**WHAT THE EXERCISE ASKS**
For every line of the material below, check for the string "unlisted" and return the line if it is there.

◆ ◆ ◆ ◆ ◆

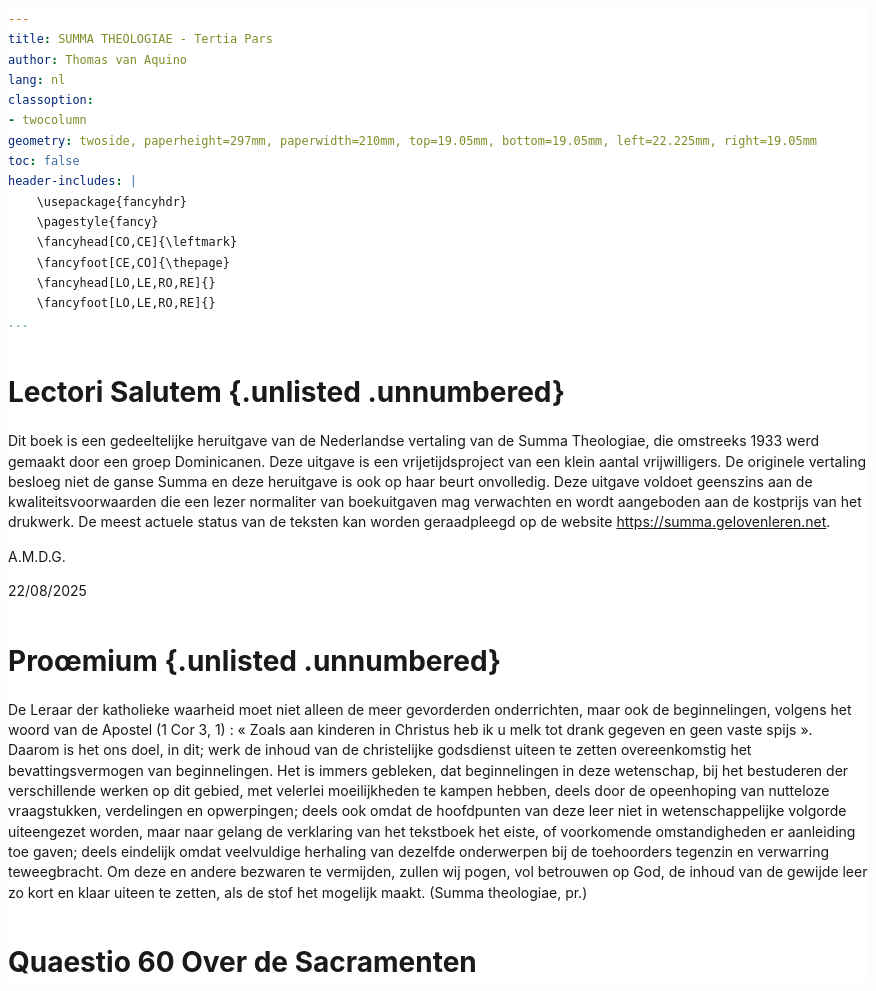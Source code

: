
 ```yaml
---
title: SUMMA THEOLOGIAE - Tertia Pars
author: Thomas van Aquino
lang: nl
classoption:
- twocolumn
geometry: twoside, paperheight=297mm, paperwidth=210mm, top=19.05mm, bottom=19.05mm, left=22.225mm, right=19.05mm
toc: false
header-includes: |
    \usepackage{fancyhdr}
    \pagestyle{fancy}
    \fancyhead[CO,CE]{\leftmark}
    \fancyfoot[CE,CO]{\thepage}
    \fancyhead[LO,LE,RO,RE]{}
    \fancyfoot[LO,LE,RO,RE]{}
...
```


# Lectori Salutem {.unlisted .unnumbered}

Dit boek is een gedeeltelijke heruitgave van de Nederlandse vertaling van de Summa Theologiae, die omstreeks 1933 werd gemaakt door een groep Dominicanen. Deze uitgave is een vrijetijdsproject van een klein aantal vrijwilligers. De originele vertaling besloeg niet de ganse Summa en deze heruitgave is ook op haar beurt onvolledig. Deze uitgave voldoet geenszins aan de kwaliteitsvoorwaarden die een lezer normaliter van boekuitgaven mag verwachten en wordt aangeboden aan de kostprijs van het drukwerk. De meest actuele status van de teksten kan worden geraadpleegd op de website https://summa.gelovenleren.net.

A.M.D.G.

22/08/2025

# Proœmium {.unlisted .unnumbered}

De Leraar der katholieke waarheid moet niet alleen de meer gevorderden onderrichten, maar ook de beginnelingen, volgens het woord van de Apostel (1 Cor 3, 1) : « Zoals aan kinderen in Christus heb ik u melk tot drank gegeven en geen vaste spijs ». Daarom is het ons doel, in dit; werk de inhoud van de christelijke godsdienst uiteen te zetten overeenkomstig het bevattingsvermogen van beginnelingen. Het is immers gebleken, dat beginnelingen in deze wetenschap, bij het bestuderen der verschillende werken op dit gebied, met velerlei moeilijkheden te kampen hebben, deels door de opeenhoping van nutteloze vraagstukken, verdelingen en opwerpingen; deels ook omdat de hoofdpunten van deze leer niet in wetenschappelijke volgorde uiteengezet worden, maar naar gelang de verklaring van het tekstboek het eiste, of voorkomende omstandigheden er aanleiding toe gaven; deels eindelijk omdat veelvuldige herhaling van dezelfde onderwerpen bij de toehoorders tegenzin en verwarring teweegbracht. Om deze en andere bezwaren te vermijden, zullen wij pogen, vol betrouwen op God, de inhoud van de gewijde leer zo kort en klaar uiteen te zetten, als de stof het mogelijk maakt.  (Summa theologiae, pr.)

# Quaestio 60 Over de Sacramenten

◆ ◆ ◆ ◆ ◆

**YOUR SOLUTION**
# Lectori Salutem {.unlisted .unnumbered}
# Proœmium {.unlisted .unnumbered}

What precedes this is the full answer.